**Your goal:** Count every line in the entries below that contains the word "Description", and give only that number.
Data records Start Marker
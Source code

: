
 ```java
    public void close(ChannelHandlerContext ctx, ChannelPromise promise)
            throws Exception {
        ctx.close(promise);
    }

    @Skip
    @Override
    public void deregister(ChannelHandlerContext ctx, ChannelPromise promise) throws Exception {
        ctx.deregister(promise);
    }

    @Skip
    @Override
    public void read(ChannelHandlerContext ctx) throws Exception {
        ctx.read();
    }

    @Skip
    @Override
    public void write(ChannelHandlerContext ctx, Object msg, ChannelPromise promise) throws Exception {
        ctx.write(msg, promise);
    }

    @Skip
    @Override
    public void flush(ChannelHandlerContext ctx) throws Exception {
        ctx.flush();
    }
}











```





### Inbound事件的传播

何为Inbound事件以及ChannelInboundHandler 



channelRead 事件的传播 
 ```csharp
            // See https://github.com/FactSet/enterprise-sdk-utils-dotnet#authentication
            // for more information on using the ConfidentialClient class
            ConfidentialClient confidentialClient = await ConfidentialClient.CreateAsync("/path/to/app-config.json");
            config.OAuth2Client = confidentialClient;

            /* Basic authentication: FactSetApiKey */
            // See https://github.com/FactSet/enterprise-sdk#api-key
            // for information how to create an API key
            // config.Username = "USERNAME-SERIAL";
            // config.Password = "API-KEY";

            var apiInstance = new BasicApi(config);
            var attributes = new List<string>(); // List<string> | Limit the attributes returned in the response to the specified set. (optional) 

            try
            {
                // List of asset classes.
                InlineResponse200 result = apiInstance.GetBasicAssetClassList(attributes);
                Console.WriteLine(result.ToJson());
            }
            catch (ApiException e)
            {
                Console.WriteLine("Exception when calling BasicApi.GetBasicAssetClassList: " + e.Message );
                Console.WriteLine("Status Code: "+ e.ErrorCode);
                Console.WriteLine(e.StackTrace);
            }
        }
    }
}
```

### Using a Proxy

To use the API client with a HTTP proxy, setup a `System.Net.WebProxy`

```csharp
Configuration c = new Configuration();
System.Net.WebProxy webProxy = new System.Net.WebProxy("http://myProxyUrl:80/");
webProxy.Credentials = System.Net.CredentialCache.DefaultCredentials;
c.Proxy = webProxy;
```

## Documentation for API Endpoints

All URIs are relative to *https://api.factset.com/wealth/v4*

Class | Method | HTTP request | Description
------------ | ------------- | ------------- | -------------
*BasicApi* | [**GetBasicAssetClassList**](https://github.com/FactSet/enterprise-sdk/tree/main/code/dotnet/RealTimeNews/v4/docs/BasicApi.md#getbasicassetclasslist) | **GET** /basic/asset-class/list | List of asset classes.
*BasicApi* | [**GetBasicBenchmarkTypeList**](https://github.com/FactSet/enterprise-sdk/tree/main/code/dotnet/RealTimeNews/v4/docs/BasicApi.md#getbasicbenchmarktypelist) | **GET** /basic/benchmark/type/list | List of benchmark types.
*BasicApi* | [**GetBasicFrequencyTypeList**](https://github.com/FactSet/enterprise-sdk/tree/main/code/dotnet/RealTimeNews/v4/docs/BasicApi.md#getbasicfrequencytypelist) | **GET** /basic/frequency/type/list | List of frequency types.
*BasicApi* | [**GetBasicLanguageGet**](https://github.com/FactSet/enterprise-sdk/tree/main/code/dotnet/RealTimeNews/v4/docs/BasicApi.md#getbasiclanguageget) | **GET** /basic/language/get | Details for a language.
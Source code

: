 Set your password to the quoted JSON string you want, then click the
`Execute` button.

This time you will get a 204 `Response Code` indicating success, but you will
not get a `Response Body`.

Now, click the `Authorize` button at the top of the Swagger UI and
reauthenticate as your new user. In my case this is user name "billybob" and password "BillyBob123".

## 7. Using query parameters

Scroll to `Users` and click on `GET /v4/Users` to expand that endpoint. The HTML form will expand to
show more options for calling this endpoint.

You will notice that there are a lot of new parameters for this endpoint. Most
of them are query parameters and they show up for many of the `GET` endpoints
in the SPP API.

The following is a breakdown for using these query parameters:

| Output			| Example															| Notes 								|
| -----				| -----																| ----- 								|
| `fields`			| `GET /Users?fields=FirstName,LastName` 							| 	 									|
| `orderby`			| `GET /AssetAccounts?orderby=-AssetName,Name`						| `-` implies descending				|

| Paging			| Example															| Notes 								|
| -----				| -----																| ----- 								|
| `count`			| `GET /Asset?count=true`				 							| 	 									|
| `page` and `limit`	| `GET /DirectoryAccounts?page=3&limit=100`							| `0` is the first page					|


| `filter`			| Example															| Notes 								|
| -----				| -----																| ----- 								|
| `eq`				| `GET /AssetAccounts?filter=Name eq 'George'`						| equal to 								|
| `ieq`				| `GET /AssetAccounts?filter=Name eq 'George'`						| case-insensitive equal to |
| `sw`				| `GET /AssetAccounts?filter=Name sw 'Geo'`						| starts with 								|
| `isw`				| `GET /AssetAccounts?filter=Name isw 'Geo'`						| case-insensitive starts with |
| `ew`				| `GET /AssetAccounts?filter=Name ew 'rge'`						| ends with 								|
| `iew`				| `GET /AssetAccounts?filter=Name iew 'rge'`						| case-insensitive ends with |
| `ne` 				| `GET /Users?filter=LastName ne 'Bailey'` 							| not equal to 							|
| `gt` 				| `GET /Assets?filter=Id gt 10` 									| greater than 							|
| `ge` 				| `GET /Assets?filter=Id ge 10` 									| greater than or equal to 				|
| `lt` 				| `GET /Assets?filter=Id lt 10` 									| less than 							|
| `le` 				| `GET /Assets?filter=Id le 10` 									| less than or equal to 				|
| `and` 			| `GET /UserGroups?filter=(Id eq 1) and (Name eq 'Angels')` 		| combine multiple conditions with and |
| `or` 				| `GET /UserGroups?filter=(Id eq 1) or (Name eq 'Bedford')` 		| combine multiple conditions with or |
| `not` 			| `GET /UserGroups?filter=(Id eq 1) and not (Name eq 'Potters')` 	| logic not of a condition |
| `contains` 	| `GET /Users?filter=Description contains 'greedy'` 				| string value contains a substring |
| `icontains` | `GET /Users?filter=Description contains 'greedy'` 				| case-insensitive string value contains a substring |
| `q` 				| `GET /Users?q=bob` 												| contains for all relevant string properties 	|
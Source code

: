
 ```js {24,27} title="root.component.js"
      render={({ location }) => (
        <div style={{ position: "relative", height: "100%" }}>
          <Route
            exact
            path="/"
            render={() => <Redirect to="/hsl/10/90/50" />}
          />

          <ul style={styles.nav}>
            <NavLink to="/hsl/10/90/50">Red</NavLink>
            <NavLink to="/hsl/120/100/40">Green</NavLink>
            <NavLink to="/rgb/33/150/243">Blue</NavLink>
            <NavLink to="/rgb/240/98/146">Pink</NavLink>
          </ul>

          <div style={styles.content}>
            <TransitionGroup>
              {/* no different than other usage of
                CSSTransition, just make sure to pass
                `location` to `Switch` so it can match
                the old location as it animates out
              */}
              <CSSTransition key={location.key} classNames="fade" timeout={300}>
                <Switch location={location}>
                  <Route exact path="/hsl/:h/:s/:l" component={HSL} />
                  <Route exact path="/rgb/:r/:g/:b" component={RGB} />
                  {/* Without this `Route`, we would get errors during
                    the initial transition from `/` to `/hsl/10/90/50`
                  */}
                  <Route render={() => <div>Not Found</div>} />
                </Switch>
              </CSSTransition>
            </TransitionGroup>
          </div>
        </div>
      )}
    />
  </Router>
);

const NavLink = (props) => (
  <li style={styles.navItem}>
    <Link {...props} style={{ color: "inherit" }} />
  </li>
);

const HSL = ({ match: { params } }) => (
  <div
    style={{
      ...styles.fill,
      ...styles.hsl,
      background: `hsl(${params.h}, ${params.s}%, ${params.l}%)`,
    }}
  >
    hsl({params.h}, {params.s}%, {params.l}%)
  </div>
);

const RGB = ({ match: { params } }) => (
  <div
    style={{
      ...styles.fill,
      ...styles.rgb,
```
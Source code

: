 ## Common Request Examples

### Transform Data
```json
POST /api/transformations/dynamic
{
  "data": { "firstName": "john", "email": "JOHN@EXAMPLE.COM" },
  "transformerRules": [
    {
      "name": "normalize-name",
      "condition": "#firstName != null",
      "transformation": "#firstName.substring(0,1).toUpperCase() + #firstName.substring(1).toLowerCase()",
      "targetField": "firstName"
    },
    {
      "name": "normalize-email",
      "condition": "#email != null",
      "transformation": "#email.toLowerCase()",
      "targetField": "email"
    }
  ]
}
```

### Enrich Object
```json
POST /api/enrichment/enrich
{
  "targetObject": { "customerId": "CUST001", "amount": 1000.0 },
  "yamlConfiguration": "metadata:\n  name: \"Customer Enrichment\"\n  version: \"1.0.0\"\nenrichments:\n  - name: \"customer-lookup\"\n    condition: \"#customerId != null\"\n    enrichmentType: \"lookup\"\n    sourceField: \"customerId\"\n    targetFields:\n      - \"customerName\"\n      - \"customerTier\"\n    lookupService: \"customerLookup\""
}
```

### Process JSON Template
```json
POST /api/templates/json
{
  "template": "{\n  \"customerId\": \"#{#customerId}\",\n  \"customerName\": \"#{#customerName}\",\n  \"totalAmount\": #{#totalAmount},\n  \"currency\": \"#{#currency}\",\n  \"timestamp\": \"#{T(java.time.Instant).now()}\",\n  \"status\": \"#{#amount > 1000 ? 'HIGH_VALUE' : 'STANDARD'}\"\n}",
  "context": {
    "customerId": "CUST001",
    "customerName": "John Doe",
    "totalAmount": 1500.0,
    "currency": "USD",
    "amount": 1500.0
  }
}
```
Data records End Marker
**Result of this exercise:** 3